Collected data:
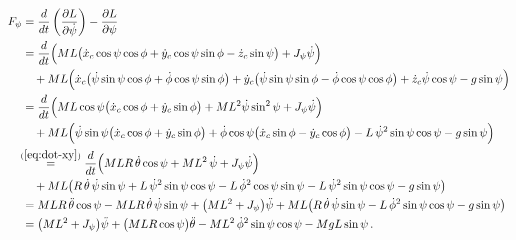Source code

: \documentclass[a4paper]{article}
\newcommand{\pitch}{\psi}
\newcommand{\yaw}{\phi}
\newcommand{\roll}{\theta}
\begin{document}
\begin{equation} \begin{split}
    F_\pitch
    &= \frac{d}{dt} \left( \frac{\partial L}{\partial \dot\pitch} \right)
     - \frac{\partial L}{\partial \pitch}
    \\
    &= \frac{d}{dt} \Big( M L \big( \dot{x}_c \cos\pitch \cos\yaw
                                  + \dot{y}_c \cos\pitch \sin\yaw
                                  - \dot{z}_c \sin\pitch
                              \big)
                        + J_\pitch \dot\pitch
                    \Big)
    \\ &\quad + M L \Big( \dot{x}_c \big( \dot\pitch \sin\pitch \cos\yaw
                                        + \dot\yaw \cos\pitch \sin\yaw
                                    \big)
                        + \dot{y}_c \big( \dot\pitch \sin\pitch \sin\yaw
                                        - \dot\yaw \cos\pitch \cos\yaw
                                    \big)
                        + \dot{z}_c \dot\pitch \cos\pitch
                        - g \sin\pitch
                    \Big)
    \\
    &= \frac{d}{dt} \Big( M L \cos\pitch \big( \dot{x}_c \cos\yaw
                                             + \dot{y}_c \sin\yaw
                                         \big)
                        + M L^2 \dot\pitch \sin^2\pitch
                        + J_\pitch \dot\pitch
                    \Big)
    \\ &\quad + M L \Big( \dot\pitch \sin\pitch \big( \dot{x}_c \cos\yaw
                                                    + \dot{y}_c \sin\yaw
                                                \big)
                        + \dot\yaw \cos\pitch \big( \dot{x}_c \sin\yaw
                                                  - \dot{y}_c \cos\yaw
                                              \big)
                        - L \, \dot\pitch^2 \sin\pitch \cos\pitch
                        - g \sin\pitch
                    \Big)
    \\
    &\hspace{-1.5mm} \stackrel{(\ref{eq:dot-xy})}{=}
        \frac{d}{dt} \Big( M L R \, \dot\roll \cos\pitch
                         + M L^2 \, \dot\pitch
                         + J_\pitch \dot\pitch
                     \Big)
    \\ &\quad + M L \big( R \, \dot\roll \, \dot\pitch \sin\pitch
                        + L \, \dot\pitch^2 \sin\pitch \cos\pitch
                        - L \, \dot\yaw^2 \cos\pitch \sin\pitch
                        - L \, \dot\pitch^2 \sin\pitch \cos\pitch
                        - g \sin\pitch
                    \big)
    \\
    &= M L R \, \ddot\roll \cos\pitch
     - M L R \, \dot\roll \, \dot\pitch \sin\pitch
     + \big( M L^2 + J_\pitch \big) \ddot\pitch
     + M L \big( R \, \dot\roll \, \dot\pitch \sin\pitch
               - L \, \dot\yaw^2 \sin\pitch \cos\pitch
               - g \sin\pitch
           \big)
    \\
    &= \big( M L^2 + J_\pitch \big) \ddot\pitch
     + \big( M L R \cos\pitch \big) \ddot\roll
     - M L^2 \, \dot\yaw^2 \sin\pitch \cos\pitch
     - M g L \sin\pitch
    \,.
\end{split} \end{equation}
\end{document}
---
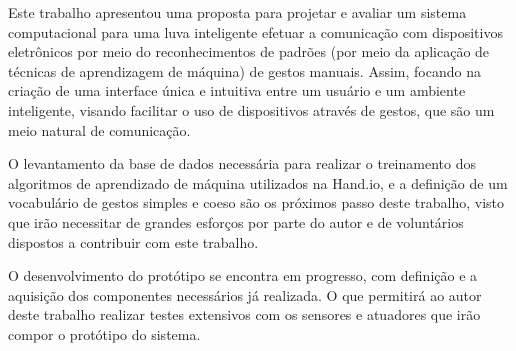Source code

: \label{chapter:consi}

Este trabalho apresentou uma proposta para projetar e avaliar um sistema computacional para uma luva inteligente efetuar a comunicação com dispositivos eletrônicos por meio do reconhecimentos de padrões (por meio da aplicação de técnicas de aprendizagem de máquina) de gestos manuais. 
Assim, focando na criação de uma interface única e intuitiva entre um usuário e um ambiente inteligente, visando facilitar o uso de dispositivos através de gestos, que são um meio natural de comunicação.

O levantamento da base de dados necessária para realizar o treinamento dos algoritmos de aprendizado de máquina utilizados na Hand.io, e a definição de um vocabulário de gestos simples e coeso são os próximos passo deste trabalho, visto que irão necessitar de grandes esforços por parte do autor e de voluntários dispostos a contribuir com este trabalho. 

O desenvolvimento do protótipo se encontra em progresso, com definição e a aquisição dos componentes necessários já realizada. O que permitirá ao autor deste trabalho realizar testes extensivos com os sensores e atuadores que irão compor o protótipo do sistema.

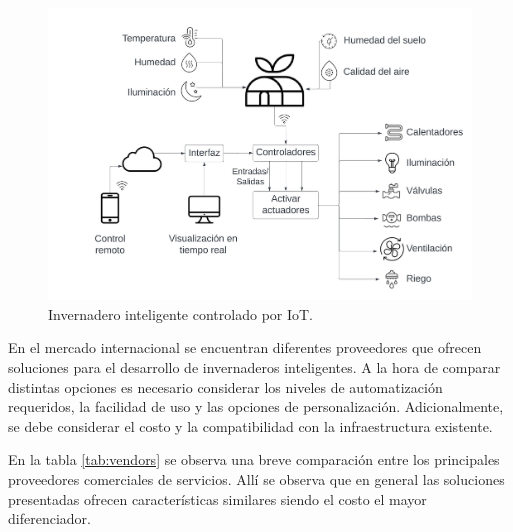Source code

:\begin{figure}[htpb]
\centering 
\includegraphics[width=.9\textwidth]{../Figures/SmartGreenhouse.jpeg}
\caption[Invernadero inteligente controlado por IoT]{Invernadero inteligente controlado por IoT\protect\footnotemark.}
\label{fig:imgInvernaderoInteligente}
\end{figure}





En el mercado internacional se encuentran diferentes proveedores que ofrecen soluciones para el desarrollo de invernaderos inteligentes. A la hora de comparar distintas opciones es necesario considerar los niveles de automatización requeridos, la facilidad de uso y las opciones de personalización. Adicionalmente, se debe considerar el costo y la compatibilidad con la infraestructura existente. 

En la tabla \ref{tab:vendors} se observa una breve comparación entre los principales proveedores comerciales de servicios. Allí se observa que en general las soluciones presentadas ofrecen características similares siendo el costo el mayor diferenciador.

*YOUR OBJECTIVE:*
Lines containing the word "ddot" are to be located in the entries and copied.

*ANSWER FOR THE TASK:*
    &= M L R \, \ddot\roll \cos\pitch
     + \big( M L^2 + J_\pitch \big) \ddot\pitch
    &= \big( M L^2 + J_\pitch \big) \ddot\pitch
     + \big( M L R \cos\pitch \big) \ddot\roll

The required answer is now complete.